(Task item) Please tally the lines below that contain the string "them" and reply with that figure only.

(Supplied records)
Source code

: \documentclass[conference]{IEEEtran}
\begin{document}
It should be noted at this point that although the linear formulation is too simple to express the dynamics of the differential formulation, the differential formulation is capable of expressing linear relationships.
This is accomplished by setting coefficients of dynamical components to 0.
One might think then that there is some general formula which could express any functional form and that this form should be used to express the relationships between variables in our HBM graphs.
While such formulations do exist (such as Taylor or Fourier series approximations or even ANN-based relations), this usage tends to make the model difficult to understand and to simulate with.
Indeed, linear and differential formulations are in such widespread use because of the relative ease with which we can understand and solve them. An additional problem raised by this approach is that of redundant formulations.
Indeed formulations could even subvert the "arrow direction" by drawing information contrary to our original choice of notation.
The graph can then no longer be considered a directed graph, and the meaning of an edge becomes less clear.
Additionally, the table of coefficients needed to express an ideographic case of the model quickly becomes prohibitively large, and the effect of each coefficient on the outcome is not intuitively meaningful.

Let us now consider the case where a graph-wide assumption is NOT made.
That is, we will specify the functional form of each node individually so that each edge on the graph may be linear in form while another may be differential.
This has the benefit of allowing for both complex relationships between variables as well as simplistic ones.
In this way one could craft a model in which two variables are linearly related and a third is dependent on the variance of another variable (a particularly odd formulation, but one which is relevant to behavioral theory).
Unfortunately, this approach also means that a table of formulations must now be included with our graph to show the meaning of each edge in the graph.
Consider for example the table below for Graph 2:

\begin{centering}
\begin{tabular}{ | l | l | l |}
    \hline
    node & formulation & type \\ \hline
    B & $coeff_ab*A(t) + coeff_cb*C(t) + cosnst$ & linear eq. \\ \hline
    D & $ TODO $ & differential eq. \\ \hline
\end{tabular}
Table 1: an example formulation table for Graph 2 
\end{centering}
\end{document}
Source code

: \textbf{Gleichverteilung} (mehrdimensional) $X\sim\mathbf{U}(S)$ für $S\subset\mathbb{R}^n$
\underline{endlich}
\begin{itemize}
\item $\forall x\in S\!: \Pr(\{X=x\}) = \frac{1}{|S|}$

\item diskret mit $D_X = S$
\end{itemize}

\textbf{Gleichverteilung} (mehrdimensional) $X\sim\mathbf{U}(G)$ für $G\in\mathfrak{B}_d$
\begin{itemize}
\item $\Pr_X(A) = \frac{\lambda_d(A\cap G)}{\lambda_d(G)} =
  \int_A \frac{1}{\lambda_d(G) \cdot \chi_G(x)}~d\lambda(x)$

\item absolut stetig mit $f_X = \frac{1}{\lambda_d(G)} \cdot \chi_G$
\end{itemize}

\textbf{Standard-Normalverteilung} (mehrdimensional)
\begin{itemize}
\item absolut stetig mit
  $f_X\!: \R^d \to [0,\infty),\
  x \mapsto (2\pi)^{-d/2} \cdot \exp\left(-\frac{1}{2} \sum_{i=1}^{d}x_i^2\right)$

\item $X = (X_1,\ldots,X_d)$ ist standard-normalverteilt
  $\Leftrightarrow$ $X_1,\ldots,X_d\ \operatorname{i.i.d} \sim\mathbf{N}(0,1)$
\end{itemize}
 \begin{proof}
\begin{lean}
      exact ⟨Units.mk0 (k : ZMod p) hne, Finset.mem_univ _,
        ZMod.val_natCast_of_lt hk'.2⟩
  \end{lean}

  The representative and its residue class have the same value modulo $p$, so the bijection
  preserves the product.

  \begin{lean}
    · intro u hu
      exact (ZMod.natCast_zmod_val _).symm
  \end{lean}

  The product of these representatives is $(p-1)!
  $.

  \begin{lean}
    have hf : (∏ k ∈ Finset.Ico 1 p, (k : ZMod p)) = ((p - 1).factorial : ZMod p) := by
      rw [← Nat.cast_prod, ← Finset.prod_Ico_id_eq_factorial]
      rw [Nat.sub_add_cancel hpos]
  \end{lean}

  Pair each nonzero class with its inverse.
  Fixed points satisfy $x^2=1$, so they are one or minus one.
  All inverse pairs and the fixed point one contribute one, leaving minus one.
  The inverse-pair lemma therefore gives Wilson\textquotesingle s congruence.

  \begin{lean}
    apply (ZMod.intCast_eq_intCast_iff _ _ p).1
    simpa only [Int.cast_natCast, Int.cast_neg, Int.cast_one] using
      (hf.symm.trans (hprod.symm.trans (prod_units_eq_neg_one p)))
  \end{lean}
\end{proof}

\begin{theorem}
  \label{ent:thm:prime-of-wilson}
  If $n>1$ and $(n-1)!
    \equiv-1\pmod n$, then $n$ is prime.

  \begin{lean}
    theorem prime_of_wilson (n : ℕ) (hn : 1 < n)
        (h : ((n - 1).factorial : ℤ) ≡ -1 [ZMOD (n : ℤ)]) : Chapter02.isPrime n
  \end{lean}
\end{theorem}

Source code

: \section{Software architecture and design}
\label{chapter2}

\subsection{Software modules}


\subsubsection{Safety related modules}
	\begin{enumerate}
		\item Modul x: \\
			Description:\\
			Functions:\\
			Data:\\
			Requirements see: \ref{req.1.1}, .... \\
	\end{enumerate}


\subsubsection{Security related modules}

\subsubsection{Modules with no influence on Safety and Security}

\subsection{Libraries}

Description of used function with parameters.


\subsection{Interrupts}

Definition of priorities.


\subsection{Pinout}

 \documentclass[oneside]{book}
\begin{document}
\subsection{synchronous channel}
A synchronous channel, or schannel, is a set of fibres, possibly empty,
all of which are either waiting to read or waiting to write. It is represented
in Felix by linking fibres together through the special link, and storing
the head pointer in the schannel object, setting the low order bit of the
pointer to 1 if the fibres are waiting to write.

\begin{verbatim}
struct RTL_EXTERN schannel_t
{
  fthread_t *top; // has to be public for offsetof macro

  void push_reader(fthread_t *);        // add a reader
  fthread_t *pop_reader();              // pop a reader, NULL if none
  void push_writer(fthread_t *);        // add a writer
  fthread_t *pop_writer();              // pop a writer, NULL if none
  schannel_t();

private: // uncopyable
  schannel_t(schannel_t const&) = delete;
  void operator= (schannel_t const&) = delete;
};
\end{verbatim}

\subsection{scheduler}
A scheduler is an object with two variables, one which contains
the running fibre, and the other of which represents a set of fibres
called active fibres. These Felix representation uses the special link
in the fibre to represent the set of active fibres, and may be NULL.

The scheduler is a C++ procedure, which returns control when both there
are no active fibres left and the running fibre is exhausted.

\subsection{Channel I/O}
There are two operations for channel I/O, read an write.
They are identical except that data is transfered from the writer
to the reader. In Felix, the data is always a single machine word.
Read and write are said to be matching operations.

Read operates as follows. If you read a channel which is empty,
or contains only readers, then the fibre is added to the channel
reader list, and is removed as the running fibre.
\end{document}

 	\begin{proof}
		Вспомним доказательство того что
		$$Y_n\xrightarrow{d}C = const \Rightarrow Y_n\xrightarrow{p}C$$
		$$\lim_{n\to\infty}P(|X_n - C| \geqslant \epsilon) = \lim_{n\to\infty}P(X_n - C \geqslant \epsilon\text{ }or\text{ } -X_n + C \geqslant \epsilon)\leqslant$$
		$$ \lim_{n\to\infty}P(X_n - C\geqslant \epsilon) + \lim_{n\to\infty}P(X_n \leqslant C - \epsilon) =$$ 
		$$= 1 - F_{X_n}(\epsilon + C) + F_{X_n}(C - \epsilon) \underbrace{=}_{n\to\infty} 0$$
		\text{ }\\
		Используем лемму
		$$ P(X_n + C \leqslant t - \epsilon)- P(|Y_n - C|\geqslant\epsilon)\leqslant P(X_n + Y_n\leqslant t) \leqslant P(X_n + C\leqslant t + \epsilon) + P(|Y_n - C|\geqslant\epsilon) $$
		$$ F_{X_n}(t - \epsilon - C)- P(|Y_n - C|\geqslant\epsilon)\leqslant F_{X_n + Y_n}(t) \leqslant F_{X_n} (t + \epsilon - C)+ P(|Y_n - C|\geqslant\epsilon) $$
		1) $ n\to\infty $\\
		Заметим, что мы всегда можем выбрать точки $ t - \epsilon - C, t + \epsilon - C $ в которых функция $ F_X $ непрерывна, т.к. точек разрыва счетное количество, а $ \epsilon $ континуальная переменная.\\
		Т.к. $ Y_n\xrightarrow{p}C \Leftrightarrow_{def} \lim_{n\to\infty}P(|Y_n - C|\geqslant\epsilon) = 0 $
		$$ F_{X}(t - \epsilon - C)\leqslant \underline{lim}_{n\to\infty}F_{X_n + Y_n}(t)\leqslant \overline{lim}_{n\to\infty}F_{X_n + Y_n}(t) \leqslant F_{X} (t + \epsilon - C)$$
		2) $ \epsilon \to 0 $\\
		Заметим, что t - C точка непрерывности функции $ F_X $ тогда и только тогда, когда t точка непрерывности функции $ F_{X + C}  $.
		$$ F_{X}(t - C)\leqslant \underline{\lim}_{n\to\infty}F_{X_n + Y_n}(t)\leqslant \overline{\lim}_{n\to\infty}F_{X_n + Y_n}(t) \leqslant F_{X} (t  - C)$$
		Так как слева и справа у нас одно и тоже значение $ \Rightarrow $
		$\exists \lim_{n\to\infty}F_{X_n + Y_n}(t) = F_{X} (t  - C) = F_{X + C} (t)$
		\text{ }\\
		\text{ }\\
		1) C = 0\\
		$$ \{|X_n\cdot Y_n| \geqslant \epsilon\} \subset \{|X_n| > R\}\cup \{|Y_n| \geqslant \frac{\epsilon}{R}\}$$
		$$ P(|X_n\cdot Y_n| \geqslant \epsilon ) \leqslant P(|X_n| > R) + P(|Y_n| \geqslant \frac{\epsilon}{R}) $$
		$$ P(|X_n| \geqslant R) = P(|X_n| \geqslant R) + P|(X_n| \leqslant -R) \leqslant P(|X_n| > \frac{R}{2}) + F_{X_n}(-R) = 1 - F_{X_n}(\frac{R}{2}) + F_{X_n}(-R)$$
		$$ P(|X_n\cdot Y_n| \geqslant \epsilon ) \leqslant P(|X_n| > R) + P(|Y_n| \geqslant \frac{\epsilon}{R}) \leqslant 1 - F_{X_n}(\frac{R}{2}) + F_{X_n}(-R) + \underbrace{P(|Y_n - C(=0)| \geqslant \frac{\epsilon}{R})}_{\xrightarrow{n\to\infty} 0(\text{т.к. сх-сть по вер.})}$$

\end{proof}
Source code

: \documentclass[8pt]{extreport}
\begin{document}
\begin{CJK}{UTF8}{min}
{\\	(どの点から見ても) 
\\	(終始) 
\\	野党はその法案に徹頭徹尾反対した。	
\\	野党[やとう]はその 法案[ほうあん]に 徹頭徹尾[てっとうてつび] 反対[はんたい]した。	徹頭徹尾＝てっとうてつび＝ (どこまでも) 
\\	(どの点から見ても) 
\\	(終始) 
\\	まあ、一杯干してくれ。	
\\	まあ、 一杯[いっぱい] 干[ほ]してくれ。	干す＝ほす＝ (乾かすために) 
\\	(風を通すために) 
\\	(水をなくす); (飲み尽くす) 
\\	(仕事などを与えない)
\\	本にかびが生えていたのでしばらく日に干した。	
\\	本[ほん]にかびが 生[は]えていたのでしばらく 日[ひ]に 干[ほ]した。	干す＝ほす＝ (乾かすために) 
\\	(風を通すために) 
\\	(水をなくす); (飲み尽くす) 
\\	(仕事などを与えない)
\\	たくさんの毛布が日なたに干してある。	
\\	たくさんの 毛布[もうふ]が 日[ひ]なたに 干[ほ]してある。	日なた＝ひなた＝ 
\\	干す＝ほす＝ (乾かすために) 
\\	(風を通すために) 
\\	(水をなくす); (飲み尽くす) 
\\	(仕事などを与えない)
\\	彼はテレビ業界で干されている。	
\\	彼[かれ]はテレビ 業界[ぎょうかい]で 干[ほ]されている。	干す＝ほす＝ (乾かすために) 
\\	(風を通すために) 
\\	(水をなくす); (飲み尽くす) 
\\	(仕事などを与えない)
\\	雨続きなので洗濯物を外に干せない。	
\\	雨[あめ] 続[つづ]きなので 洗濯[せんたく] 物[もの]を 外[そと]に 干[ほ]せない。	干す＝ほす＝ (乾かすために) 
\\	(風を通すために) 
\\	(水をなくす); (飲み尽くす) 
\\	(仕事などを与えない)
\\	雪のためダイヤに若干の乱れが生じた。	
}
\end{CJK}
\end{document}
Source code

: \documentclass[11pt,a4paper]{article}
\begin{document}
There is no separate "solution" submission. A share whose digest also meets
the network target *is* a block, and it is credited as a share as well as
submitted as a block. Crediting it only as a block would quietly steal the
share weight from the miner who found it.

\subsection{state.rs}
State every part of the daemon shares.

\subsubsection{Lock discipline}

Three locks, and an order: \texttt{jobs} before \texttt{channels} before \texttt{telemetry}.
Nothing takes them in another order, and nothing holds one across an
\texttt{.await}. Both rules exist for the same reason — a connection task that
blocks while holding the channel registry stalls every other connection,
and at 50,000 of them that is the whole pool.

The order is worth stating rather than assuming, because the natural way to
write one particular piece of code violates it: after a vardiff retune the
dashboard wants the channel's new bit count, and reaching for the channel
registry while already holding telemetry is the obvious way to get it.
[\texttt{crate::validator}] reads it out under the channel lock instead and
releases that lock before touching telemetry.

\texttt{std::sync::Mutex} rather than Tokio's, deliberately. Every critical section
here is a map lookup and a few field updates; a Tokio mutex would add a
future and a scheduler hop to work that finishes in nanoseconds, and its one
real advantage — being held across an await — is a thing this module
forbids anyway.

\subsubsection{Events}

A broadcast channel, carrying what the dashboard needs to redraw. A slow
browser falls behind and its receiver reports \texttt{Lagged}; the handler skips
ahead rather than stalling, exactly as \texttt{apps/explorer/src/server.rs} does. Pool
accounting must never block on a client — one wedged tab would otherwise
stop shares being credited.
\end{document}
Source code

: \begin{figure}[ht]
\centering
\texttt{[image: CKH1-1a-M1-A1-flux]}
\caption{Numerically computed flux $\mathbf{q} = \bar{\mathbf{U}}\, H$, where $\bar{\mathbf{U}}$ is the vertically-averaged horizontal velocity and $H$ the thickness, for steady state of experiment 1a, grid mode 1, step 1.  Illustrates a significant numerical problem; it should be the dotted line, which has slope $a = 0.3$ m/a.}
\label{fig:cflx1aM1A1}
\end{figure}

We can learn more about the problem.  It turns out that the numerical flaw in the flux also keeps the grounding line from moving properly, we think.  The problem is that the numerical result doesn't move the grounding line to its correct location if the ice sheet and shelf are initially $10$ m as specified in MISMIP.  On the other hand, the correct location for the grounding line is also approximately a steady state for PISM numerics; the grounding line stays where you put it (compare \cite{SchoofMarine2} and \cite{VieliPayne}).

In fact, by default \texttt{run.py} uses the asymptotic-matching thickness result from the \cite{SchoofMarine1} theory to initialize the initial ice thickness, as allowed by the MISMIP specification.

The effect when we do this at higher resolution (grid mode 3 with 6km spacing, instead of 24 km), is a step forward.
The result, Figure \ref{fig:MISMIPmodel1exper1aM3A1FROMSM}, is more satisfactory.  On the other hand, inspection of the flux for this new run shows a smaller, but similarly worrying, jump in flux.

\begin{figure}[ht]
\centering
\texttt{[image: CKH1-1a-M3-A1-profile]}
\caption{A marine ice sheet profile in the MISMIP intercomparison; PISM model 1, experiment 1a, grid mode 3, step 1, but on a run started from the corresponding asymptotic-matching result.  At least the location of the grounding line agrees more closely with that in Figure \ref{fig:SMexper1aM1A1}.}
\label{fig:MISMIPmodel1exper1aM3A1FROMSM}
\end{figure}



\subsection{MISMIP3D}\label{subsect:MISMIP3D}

(Result of the exercise) 3